_YOUR GOAL_
Each record must be retyped word for word.

_INFORMATION GIVEN_
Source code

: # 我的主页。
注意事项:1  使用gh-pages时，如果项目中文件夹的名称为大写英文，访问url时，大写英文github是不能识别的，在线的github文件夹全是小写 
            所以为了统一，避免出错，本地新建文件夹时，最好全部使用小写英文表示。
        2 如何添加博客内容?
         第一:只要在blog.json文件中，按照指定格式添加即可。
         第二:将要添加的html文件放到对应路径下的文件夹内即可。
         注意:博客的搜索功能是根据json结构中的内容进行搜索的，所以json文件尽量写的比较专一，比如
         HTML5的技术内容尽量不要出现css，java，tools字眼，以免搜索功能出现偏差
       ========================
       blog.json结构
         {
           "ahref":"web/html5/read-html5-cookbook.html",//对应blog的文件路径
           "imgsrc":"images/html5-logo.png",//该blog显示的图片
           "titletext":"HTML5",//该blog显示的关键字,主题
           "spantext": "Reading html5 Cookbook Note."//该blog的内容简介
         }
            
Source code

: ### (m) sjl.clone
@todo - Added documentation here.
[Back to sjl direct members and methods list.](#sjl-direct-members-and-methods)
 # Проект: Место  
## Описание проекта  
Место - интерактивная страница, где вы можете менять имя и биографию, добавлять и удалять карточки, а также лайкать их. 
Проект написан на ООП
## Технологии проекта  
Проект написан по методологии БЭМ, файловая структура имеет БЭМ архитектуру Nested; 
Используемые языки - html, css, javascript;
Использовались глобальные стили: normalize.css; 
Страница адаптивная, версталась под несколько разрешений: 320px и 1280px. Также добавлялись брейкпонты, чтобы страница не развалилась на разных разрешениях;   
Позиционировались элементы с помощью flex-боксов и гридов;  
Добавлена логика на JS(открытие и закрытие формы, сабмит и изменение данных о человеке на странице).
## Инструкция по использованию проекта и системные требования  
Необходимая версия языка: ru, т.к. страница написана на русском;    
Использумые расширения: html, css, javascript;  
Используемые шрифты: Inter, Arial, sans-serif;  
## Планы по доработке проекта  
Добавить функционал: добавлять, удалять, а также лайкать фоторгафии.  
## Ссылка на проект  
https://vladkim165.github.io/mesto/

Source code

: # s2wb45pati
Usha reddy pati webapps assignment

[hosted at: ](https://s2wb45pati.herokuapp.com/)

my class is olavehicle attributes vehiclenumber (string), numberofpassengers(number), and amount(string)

_REPLY_
Source code

: # 我的主页。
注意事项:1  使用gh-pages时，如果项目中文件夹的名称为大写英文，访问url时，大写英文github是不能识别的，在线的github文件夹全是小写 
            所以为了统一，避免出错，本地新建文件夹时，最好全部使用小写英文表示。
        2 如何添加博客内容?
         第一:只要在blog.json文件中，按照指定格式添加即可。
         第二:将要添加的html文件放到对应路径下的文件夹内即可。
         注意:博客的搜索功能是根据json结构中的内容进行搜索的，所以json文件尽量写的比较专一，比如
         HTML5的技术内容尽量不要出现css，java，tools字眼，以免搜索功能出现偏差
       ========================
       blog.json结构
         {
           "ahref":"web/html5/read-html5-cookbook.html",//对应blog的文件路径
           "imgsrc":"images/html5-logo.png",//该blog显示的图片
           "titletext":"HTML5",//该blog显示的关键字,主题
           "spantext": "Reading html5 Cookbook Note."//该blog的内容简介
         }
            
Source code

: ### (m) sjl.clone
@todo - Added documentation here.
[Back to sjl direct members and methods list.](#sjl-direct-members-and-methods)
 # Проект: Место  
## Описание проекта  
Место - интерактивная страница, где вы можете менять имя и биографию, добавлять и удалять карточки, а также лайкать их. 
Проект написан на ООП
## Технологии проекта  
Проект написан по методологии БЭМ, файловая структура имеет БЭМ архитектуру Nested; 
Используемые языки - html, css, javascript;
Использовались глобальные стили: normalize.css; 
Страница адаптивная, версталась под несколько разрешений: 320px и 1280px. Также добавлялись брейкпонты, чтобы страница не развалилась на разных разрешениях;   
Позиционировались элементы с помощью flex-боксов и гридов;  
Добавлена логика на JS(открытие и закрытие формы, сабмит и изменение данных о человеке на странице).
## Инструкция по использованию проекта и системные требования  
Необходимая версия языка: ru, т.к. страница написана на русском;    
Использумые расширения: html, css, javascript;  
Используемые шрифты: Inter, Arial, sans-serif;  
## Планы по доработке проекта  
Добавить функционал: добавлять, удалять, а также лайкать фоторгафии.  
## Ссылка на проект  
https://vladkim165.github.io/mesto/

Source code

: # s2wb45pati
Usha reddy pati webapps assignment

[hosted at: ](https://s2wb45pati.herokuapp.com/)

my class is olavehicle attributes vehiclenumber (string), numberofpassengers(number), and amount(string)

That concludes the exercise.